**Exercise instructions**. Repeat the data exactly, so that every line matches the original.

**Source data**.
---+---
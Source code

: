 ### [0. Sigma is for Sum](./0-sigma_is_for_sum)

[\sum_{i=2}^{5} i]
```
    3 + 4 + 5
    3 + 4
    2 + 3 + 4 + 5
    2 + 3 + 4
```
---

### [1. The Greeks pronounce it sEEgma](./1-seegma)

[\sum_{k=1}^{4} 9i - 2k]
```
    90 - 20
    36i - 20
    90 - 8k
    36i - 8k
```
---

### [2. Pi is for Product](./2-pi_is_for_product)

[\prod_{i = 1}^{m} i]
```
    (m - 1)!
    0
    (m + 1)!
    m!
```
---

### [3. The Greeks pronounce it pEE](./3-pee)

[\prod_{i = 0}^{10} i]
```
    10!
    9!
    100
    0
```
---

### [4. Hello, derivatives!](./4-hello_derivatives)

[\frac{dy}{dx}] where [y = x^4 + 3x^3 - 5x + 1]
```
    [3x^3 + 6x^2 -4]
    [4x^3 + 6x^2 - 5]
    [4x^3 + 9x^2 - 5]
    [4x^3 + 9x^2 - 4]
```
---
---+---
**Response to the exercise**.
Source code

: ### [0. Sigma is for Sum](./0-sigma_is_for_sum)

[\sum_{i=2}^{5} i]
```
    3 + 4 + 5
    3 + 4
    2 + 3 + 4 + 5
    2 + 3 + 4
```
---

### [1. The Greeks pronounce it sEEgma](./1-seegma)

[\sum_{k=1}^{4} 9i - 2k]
```
    90 - 20
    36i - 20
    90 - 8k
    36i - 8k
```
---

### [2. Pi is for Product](./2-pi_is_for_product)

[\prod_{i = 1}^{m} i]
```
    (m - 1)!
    0
    (m + 1)!
    m!
```
---

### [3. The Greeks pronounce it pEE](./3-pee)

[\prod_{i = 0}^{10} i]
```
    10!
    9!
    100
    0
```
---

### [4. Hello, derivatives!](./4-hello_derivatives)

[\frac{dy}{dx}] where [y = x^4 + 3x^3 - 5x + 1]
```
    [3x^3 + 6x^2 -4]
    [4x^3 + 6x^2 - 5]
    [4x^3 + 9x^2 - 5]
    [4x^3 + 9x^2 - 4]
```
---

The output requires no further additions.